Broiling oil for low prices, availability

NEW DAWN—The modern machine being tested

By James Mphande, contributor

It is 5am and Anyetike Mwakatundu and his team are already at their duty station; an open space in between palm trees in their village at Iponga in Karonga District.

They will be here the whole day despite the blazing sun and sweltering heat.


All this hard work earns them eight litres of crude, and not refined, cooking oil per day. That is not all; the process from harvesting of the palm trees to production of crude oil takes them three solid days.

On a good day, this amount of oil earns them a meagre K3,500—not much for a team of four men and two women.
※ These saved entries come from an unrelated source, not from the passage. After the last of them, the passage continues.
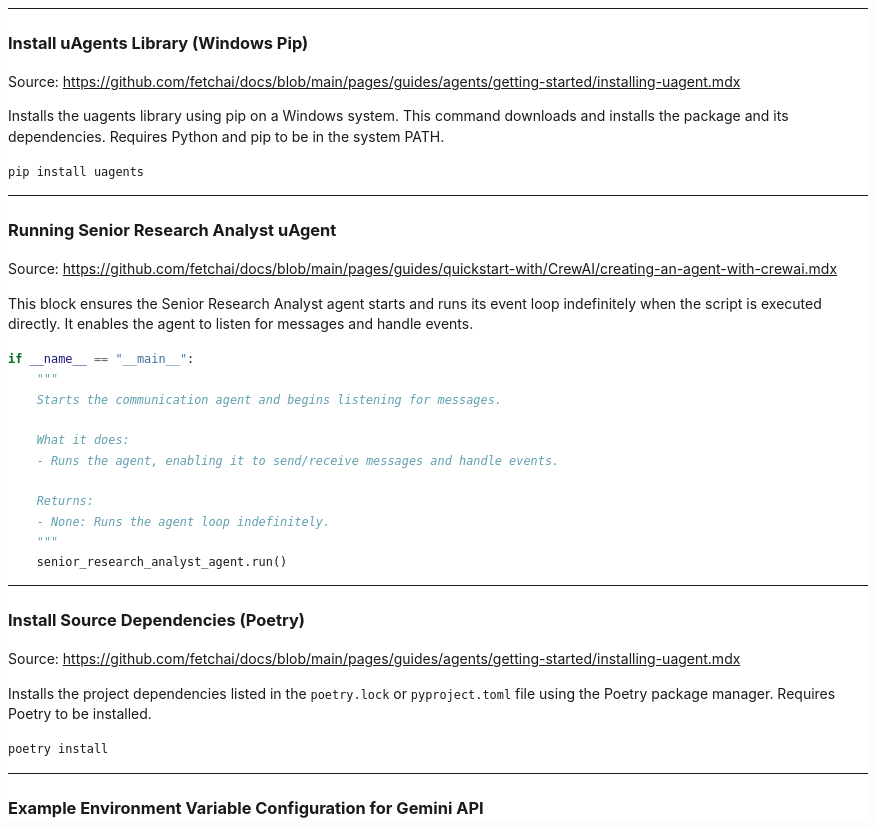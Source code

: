 --------------------------------

### Install uAgents Library (Windows Pip)

Source: https://github.com/fetchai/docs/blob/main/pages/guides/agents/getting-started/installing-uagent.mdx

Installs the uagents library using pip on a Windows system. This command downloads and installs the package and its dependencies. Requires Python and pip to be in the system PATH.

```Shell
pip install uagents
```

--------------------------------

### Running Senior Research Analyst uAgent

Source: https://github.com/fetchai/docs/blob/main/pages/guides/quickstart-with/CrewAI/creating-an-agent-with-crewai.mdx

This block ensures the Senior Research Analyst agent starts and runs its event loop indefinitely when the script is executed directly. It enables the agent to listen for messages and handle events.

```Python
if __name__ == "__main__":
    """
    Starts the communication agent and begins listening for messages.

    What it does:
    - Runs the agent, enabling it to send/receive messages and handle events.

    Returns:
    - None: Runs the agent loop indefinitely.
    """
    senior_research_analyst_agent.run()
```

--------------------------------

### Install Source Dependencies (Poetry)

Source: https://github.com/fetchai/docs/blob/main/pages/guides/agents/getting-started/installing-uagent.mdx

Installs the project dependencies listed in the `poetry.lock` or `pyproject.toml` file using the Poetry package manager. Requires Poetry to be installed.

```Shell
poetry install
```

--------------------------------

### Example Environment Variable Configuration for Gemini API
“The process is manual and everything is tough and energy sapping. We harvest the palm fruits from as high as 10 metres up the palm trees, which are themselves difficult to climb. The fruits are boiled for fermentation before we put them in a drum where we crash the palp, not seeds, manually,” Mwakatundu said.


According to him, it is sad that refined cooking oil is beyond the reach of most Malawians because of high prices.

In the 2022-23 Budget Statement, Minister of Finance Sosten Gwengwe announced removal of Value Added Tax (VAT) on cooking oil to help bring down the cost of cooking oil.

And according to Minister of Information Gospel Kazako, with this development, government expects nothing but reduced prices for the commodity.

However, some tax experts argued that the removal of VAT on cooking oil could in fact trigger a price increase as input VAT will now be a cost to local cooking oil manufacturers.

If this analysis is anything to go by, perhaps the long-term solution is in Mwakatundu’s plea to have local indigenous and small-scale cooking oil manufacturers empowered with efficient facilities to increase and improve their production levels and quality.

Fortunately for Mwakatundu and his team, their prayers were answered on December 18 2021 when the Malawi University of Science and Technology (Must), through the Directorate of Research, Postgraduate Studies and Outreach and the Bingu School of Culture and Heritage, supported them with a modern crude oil processing machine.

With the new machine, the team can now produce 1,000 litres within an hour and extract more oil from the fruits than the old method.

Speaking at Iponda Primary School ground during handover of the equipment, Must Director of Research Alfred Maluwa said the support was aimed at entrenching a culture of industrialisation among local communities to increase efficiency in production.

“The genesis was that Malawi continues to import cooking oil, thereby making it very expensive on the market, yet the country has requisite raw materials such as soya, groundnuts and palm,” Maluwa says.

Traditional Authority Mwakaboko thanked Must for deciding to work with communities as, all along, he thought universities were only relevant to intellectuals.

Must Registrar Alfred Chinombo said the university would also be sending students and staff to carry out research on various aspects of cooking oil production in areas such as improving oil yields from palm fruits and seed, minimising waste, improving machine efficiency, diversification of products from palm fruits and value addition, and commercialisation.

“We want to make sure this industry grows and becomes more localised in all aspects so that it can create more jobs, especially for women, and, more importantly, make cooking oil more accessible and affordable on the local market,” Chinombo said.

The university is also working with the community to come up with another modern machine that can crash the palm fruit for oil production as, currently, producers are unable to crash the fruit and end up selling it at give-away prices to Tanzanian vendors.

Apart from cooking oil, the cake from the palm fruits can also be used for animal feed and soap manufacturing, among other products. Industrialisation is one of the pillars under the country’s long term development plan called Malawi 2063.

Among partners, Must is working with the district council and the traditional leadership under Mwakaboko.

The project is funded by the Royal Academy of Engineering from the UK through Higher Education partnership in sub-Saharan Africa Project.